╭─ Records for this task

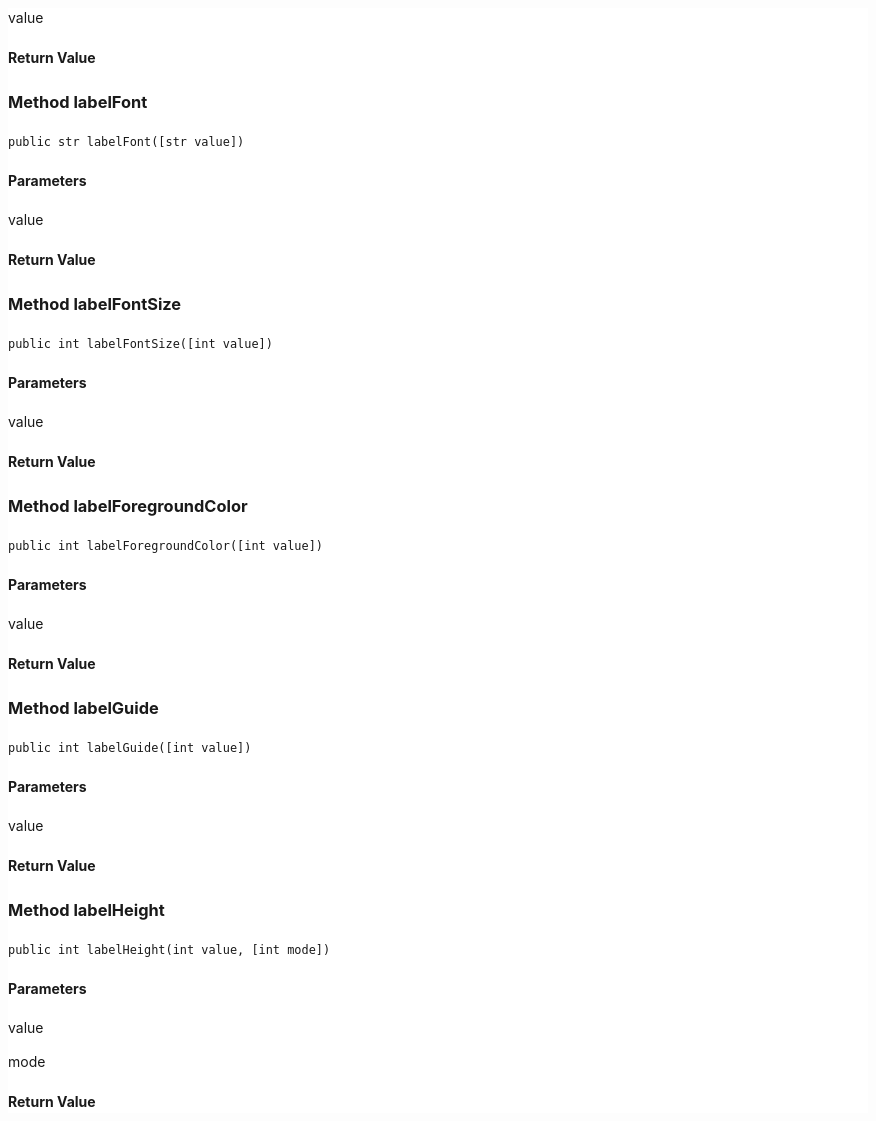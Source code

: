 value  

#### Return Value

### Method labelFont

    public str labelFont([str value])

#### Parameters

value  

#### Return Value

### Method labelFontSize

    public int labelFontSize([int value])

#### Parameters

value  

#### Return Value

### Method labelForegroundColor

    public int labelForegroundColor([int value])

#### Parameters

value  

#### Return Value

### Method labelGuide

    public int labelGuide([int value])

#### Parameters

value  

#### Return Value

### Method labelHeight

    public int labelHeight(int value, [int mode])

#### Parameters

value  



mode  

#### Return Value
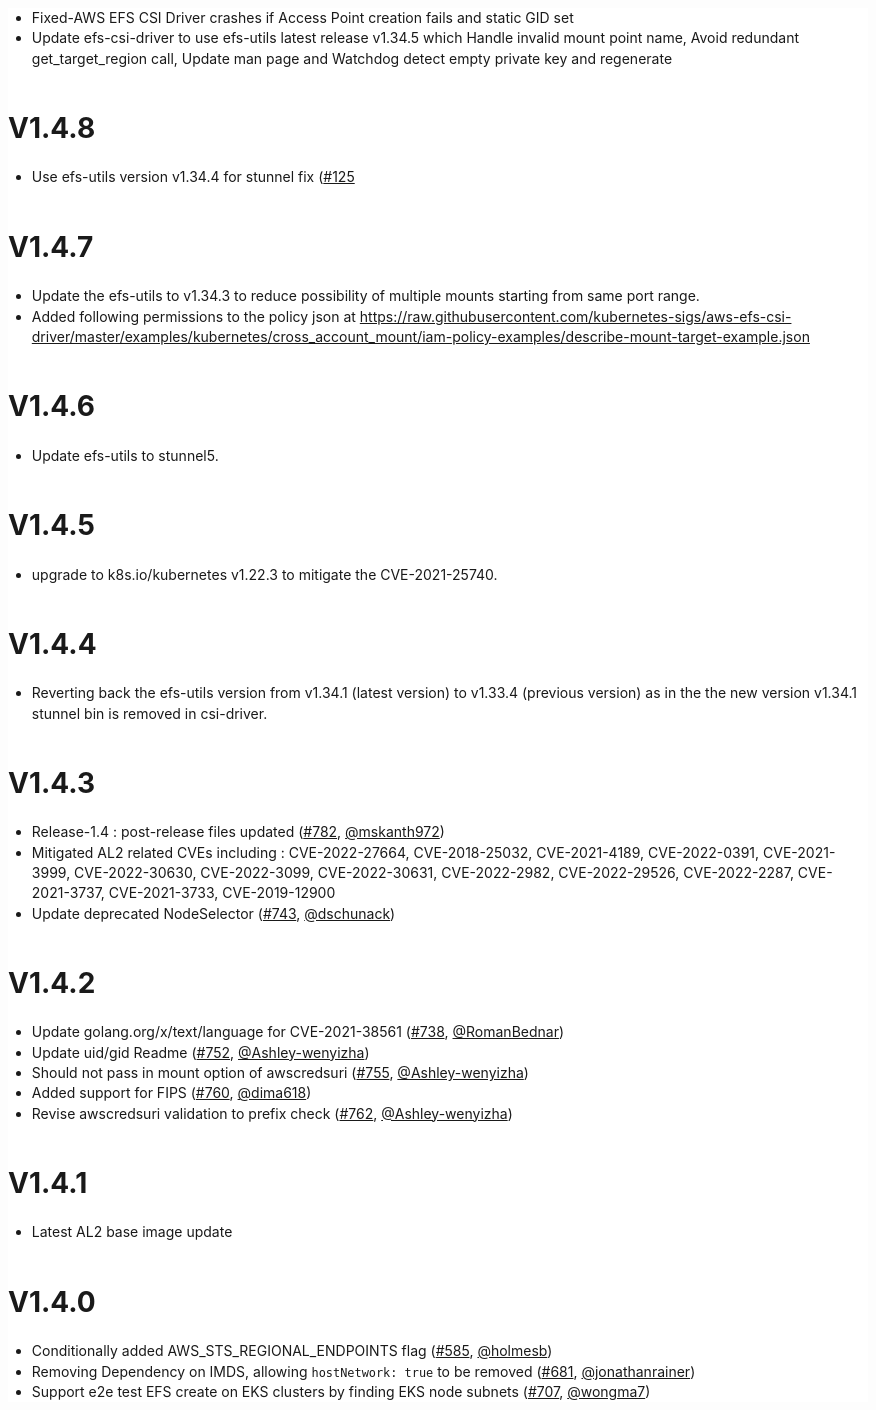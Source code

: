 * Fixed-AWS EFS CSI Driver crashes if Access Point creation fails and static GID set
* Update efs-csi-driver to use efs-utils latest release v1.34.5 which Handle invalid mount point name, Avoid redundant get_target_region call, Update man page and Watchdog detect empty private key and regenerate
# V1.4.8
* Use efs-utils version v1.34.4 for stunnel fix ([#125](https://github.com/aws/efs-utils/issues/125)
# V1.4.7
* Update the efs-utils to v1.34.3 to reduce possibility of multiple mounts starting from same port range.
* Added following permissions to the policy json at https://raw.githubusercontent.com/kubernetes-sigs/aws-efs-csi-driver/master/examples/kubernetes/cross_account_mount/iam-policy-examples/describe-mount-target-example.json
# V1.4.6
* Update efs-utils to stunnel5.
# V1.4.5
* upgrade to k8s.io/kubernetes v1.22.3 to mitigate the CVE-2021-25740.
# V1.4.4
* Reverting back the efs-utils version from v1.34.1 (latest version) to v1.33.4 (previous version) as in the the new version v1.34.1 stunnel bin is removed in csi-driver.
# V1.4.3
* Release-1.4 : post-release files updated ([#782](https://github.com/kubernetes-sigs/aws-efs-csi-driver/pull/782), [@mskanth972](https://github.com/mskanth972))
* Mitigated AL2 related CVEs including : CVE-2022-27664, CVE-2018-25032, CVE-2021-4189, CVE-2022-0391, CVE-2021-3999, CVE-2022-30630, CVE-2022-3099, CVE-2022-30631, CVE-2022-2982, CVE-2022-29526, CVE-2022-2287, CVE-2021-3737, CVE-2021-3733, CVE-2019-12900
* Update deprecated NodeSelector ([#743](https://github.com/kubernetes-sigs/aws-efs-csi-driver/pull/743), [@dschunack](https://github.com/dschunack))
# V1.4.2
* Update golang.org/x/text/language for CVE-2021-38561 ([#738](https://github.com/kubernetes-sigs/aws-efs-csi-driver/pull/738), [@RomanBednar](https://github.com/RomanBednar))
* Update uid/gid Readme ([#752](https://github.com/kubernetes-sigs/aws-efs-csi-driver/pull/752), [@Ashley-wenyizha](https://github.com/Ashley-wenyizha))
* Should not pass in mount option of awscredsuri ([#755](https://github.com/kubernetes-sigs/aws-efs-csi-driver/pull/755), [@Ashley-wenyizha](https://github.com/Ashley-wenyizha))
* Added support for FIPS ([#760](https://github.com/kubernetes-sigs/aws-efs-csi-driver/pull/760), [@dima618](https://github.com/dima618))
* Revise awscredsuri validation to prefix check ([#762](https://github.com/kubernetes-sigs/aws-efs-csi-driver/pull/762), [@Ashley-wenyizha](https://github.com/Ashley-wenyizha))
# V1.4.1 
* Latest AL2 base image update
# V1.4.0
* Conditionally added AWS_STS_REGIONAL_ENDPOINTS flag ([#585](https://github.com/kubernetes-sigs/aws-efs-csi-driver/pull/585), [@holmesb](https://github.com/holmesb))
* Removing Dependency on IMDS, allowing `hostNetwork: true` to be removed ([#681](https://github.com/kubernetes-sigs/aws-efs-csi-driver/pull/681), [@jonathanrainer](https://github.com/jonathanrainer))
* Support e2e test EFS create on EKS clusters by finding EKS node subnets ([#707](https://github.com/kubernetes-sigs/aws-efs-csi-driver/pull/707), [@wongma7](https://github.com/wongma7))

╰─

▸ **The task**:
With the pictures omitted, the entries are to be transcribed in full, exactly as they appear.

▸ **Your solution**:
Source code

: value  

#### Return Value

### Method labelFont

    public str labelFont([str value])

#### Parameters

value  

#### Return Value

### Method labelFontSize

    public int labelFontSize([int value])

#### Parameters

value  

#### Return Value

### Method labelForegroundColor

    public int labelForegroundColor([int value])

#### Parameters

value  

#### Return Value

### Method labelGuide

    public int labelGuide([int value])

#### Parameters

value  

#### Return Value

### Method labelHeight

    public int labelHeight(int value, [int mode])

#### Parameters

value  



mode  

#### Return Value
Source code

: * Fixed-AWS EFS CSI Driver crashes if Access Point creation fails and static GID set
* Update efs-csi-driver to use efs-utils latest release v1.34.5 which Handle invalid mount point name, Avoid redundant get_target_region call, Update man page and Watchdog detect empty private key and regenerate
# V1.4.8
* Use efs-utils version v1.34.4 for stunnel fix ([#125](https://github.com/aws/efs-utils/issues/125)
# V1.4.7
* Update the efs-utils to v1.34.3 to reduce possibility of multiple mounts starting from same port range.
* Added following permissions to the policy json at https://raw.githubusercontent.com/kubernetes-sigs/aws-efs-csi-driver/master/examples/kubernetes/cross_account_mount/iam-policy-examples/describe-mount-target-example.json
# V1.4.6
* Update efs-utils to stunnel5.
# V1.4.5
* upgrade to k8s.io/kubernetes v1.22.3 to mitigate the CVE-2021-25740.
# V1.4.4
* Reverting back the efs-utils version from v1.34.1 (latest version) to v1.33.4 (previous version) as in the the new version v1.34.1 stunnel bin is removed in csi-driver.
# V1.4.3
* Release-1.4 : post-release files updated ([#782](https://github.com/kubernetes-sigs/aws-efs-csi-driver/pull/782), [@mskanth972](https://github.com/mskanth972))
* Mitigated AL2 related CVEs including : CVE-2022-27664, CVE-2018-25032, CVE-2021-4189, CVE-2022-0391, CVE-2021-3999, CVE-2022-30630, CVE-2022-3099, CVE-2022-30631, CVE-2022-2982, CVE-2022-29526, CVE-2022-2287, CVE-2021-3737, CVE-2021-3733, CVE-2019-12900
* Update deprecated NodeSelector ([#743](https://github.com/kubernetes-sigs/aws-efs-csi-driver/pull/743), [@dschunack](https://github.com/dschunack))
# V1.4.2
* Update golang.org/x/text/language for CVE-2021-38561 ([#738](https://github.com/kubernetes-sigs/aws-efs-csi-driver/pull/738), [@RomanBednar](https://github.com/RomanBednar))
* Update uid/gid Readme ([#752](https://github.com/kubernetes-sigs/aws-efs-csi-driver/pull/752), [@Ashley-wenyizha](https://github.com/Ashley-wenyizha))
* Should not pass in mount option of awscredsuri ([#755](https://github.com/kubernetes-sigs/aws-efs-csi-driver/pull/755), [@Ashley-wenyizha](https://github.com/Ashley-wenyizha))
* Added support for FIPS ([#760](https://github.com/kubernetes-sigs/aws-efs-csi-driver/pull/760), [@dima618](https://github.com/dima618))
* Revise awscredsuri validation to prefix check ([#762](https://github.com/kubernetes-sigs/aws-efs-csi-driver/pull/762), [@Ashley-wenyizha](https://github.com/Ashley-wenyizha))
# V1.4.1 
* Latest AL2 base image update
# V1.4.0
* Conditionally added AWS_STS_REGIONAL_ENDPOINTS flag ([#585](https://github.com/kubernetes-sigs/aws-efs-csi-driver/pull/585), [@holmesb](https://github.com/holmesb))
* Removing Dependency on IMDS, allowing `hostNetwork: true` to be removed ([#681](https://github.com/kubernetes-sigs/aws-efs-csi-driver/pull/681), [@jonathanrainer](https://github.com/jonathanrainer))
* Support e2e test EFS create on EKS clusters by finding EKS node subnets ([#707](https://github.com/kubernetes-sigs/aws-efs-csi-driver/pull/707), [@wongma7](https://github.com/wongma7))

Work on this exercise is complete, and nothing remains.